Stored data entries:
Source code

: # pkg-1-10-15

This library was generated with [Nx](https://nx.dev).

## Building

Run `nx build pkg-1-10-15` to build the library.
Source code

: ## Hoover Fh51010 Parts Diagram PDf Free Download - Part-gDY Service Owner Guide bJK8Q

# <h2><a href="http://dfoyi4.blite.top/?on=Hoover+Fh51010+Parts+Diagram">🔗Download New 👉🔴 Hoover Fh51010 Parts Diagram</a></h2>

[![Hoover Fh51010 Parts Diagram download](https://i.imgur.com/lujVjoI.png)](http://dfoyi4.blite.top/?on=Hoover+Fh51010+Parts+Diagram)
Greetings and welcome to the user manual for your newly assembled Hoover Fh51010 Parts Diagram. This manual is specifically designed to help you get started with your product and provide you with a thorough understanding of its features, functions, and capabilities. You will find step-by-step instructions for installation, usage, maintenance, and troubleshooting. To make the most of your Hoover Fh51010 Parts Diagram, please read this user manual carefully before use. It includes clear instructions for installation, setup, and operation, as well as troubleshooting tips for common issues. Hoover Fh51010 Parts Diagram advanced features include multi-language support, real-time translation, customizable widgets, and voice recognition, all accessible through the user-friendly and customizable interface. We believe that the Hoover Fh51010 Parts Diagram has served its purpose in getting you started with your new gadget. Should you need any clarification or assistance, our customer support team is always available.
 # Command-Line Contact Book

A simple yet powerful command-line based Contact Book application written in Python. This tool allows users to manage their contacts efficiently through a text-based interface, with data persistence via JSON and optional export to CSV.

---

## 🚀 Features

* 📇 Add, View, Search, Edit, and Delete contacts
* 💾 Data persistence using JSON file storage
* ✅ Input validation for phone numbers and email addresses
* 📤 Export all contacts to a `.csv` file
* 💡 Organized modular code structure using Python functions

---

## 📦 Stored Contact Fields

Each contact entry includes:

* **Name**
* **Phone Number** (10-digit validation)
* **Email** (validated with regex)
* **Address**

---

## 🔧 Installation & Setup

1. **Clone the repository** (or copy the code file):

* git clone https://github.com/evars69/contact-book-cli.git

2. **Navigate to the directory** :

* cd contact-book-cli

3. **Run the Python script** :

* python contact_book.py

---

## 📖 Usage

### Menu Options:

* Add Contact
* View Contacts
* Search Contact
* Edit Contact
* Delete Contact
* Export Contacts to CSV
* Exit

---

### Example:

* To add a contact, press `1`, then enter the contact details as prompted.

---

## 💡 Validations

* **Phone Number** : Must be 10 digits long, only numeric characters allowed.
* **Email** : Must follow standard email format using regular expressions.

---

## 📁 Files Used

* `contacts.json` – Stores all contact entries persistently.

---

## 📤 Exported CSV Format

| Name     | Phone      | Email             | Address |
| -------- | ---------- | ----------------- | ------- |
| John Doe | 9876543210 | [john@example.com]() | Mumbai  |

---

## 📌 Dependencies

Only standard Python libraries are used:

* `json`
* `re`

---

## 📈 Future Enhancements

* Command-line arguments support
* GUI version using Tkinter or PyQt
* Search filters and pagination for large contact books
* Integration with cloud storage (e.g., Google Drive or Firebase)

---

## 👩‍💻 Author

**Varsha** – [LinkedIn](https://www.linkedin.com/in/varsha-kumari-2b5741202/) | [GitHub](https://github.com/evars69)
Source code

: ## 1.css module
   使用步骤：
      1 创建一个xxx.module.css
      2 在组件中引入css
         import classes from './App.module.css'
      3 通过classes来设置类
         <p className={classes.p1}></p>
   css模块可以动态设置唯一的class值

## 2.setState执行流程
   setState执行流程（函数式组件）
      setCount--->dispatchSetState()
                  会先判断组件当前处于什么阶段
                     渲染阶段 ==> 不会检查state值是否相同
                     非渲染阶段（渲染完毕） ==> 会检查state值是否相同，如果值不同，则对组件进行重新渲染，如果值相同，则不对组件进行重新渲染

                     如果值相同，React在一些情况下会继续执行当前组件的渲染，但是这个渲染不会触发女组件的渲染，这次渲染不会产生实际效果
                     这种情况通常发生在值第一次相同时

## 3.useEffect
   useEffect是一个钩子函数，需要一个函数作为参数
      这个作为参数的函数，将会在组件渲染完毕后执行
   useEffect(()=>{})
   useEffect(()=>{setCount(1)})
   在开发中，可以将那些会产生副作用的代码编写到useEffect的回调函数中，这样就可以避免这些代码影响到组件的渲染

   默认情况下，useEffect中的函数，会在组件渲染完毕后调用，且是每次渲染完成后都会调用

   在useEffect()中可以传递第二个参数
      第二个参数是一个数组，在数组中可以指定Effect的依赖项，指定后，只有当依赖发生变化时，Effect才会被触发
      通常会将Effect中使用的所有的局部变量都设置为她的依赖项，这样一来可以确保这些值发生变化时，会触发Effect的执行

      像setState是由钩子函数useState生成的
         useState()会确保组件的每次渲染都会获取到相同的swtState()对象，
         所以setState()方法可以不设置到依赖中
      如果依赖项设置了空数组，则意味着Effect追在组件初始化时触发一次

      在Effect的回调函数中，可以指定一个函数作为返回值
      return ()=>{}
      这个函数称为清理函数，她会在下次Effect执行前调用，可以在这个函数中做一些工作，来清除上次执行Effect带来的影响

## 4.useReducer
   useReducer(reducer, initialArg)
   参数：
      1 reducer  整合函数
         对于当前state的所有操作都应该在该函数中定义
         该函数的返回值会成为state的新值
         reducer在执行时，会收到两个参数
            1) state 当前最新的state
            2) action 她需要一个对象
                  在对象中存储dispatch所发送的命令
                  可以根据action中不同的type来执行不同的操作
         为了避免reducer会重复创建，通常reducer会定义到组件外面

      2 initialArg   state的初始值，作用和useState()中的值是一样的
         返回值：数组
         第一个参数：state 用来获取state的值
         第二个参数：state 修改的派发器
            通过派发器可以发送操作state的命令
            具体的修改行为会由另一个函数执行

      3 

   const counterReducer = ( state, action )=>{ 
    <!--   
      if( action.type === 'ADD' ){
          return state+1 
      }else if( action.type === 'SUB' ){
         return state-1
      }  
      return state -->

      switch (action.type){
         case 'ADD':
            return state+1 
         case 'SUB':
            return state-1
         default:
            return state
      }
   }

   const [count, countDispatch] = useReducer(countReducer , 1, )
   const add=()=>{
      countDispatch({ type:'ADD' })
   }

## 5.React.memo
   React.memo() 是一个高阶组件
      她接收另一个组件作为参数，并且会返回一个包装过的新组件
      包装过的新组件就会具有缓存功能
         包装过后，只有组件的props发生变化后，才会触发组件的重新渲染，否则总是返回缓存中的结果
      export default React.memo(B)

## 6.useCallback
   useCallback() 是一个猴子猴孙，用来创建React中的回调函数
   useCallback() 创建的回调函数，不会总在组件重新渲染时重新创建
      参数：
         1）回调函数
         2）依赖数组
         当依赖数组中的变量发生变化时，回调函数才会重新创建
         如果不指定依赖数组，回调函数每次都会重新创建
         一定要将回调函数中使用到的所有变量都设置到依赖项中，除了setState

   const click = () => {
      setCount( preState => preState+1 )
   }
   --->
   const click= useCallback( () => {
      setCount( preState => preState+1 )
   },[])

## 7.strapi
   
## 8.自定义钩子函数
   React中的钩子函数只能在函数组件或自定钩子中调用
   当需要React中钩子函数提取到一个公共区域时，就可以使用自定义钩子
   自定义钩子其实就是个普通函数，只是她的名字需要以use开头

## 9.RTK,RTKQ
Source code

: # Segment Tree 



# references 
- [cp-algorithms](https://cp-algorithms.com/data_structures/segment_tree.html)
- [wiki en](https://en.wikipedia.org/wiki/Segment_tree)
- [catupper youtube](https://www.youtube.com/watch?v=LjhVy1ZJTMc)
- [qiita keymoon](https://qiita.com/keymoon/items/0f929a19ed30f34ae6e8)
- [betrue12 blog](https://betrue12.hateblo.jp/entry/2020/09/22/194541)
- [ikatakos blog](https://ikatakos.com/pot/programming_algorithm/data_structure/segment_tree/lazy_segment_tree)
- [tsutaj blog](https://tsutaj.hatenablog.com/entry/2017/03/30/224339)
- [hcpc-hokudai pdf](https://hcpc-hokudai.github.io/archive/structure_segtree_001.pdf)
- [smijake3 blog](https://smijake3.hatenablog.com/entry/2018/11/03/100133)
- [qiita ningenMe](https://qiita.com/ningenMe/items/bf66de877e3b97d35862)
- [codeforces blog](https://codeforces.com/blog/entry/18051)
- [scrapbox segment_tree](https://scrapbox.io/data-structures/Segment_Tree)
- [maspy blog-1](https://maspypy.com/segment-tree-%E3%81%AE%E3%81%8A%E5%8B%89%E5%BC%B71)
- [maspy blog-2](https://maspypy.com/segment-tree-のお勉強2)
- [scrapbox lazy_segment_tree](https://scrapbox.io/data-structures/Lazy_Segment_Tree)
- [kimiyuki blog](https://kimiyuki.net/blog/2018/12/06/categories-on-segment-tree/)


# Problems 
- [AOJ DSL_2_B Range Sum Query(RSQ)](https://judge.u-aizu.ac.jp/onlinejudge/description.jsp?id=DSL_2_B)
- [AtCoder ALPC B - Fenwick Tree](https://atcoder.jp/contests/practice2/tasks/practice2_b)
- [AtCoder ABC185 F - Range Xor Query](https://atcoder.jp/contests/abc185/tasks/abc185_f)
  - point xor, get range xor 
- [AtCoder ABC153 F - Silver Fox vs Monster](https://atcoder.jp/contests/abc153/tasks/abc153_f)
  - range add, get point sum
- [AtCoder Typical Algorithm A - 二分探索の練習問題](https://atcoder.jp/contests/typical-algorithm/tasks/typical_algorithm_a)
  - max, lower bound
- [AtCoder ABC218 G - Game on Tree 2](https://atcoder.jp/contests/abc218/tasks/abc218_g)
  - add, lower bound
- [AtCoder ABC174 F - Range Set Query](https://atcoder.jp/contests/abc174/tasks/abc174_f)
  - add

Task objective: Repeat word for word the lines above that run from the line containing "## 👩‍💻 Author" through the line containing "第二个参数是一个数组，在数组", both ends included, and nothing else.

Task solution:
## 👩‍💻 Author

**Varsha** – [LinkedIn](https://www.linkedin.com/in/varsha-kumari-2b5741202/) | [GitHub](https://github.com/evars69)
Source code

: ## 1.css module
   使用步骤：
      1 创建一个xxx.module.css
      2 在组件中引入css
         import classes from './App.module.css'
      3 通过classes来设置类
         <p className={classes.p1}></p>
   css模块可以动态设置唯一的class值

## 2.setState执行流程
   setState执行流程（函数式组件）
      setCount--->dispatchSetState()
                  会先判断组件当前处于什么阶段
                     渲染阶段 ==> 不会检查state值是否相同
                     非渲染阶段（渲染完毕） ==> 会检查state值是否相同，如果值不同，则对组件进行重新渲染，如果值相同，则不对组件进行重新渲染

                     如果值相同，React在一些情况下会继续执行当前组件的渲染，但是这个渲染不会触发女组件的渲染，这次渲染不会产生实际效果
                     这种情况通常发生在值第一次相同时

## 3.useEffect
   useEffect是一个钩子函数，需要一个函数作为参数
      这个作为参数的函数，将会在组件渲染完毕后执行
   useEffect(()=>{})
   useEffect(()=>{setCount(1)})
   在开发中，可以将那些会产生副作用的代码编写到useEffect的回调函数中，这样就可以避免这些代码影响到组件的渲染

   默认情况下，useEffect中的函数，会在组件渲染完毕后调用，且是每次渲染完成后都会调用

   在useEffect()中可以传递第二个参数
      第二个参数是一个数组，在数组中可以指定Effect的依赖项，指定后，只有当依赖发生变化时，Effect才会被触发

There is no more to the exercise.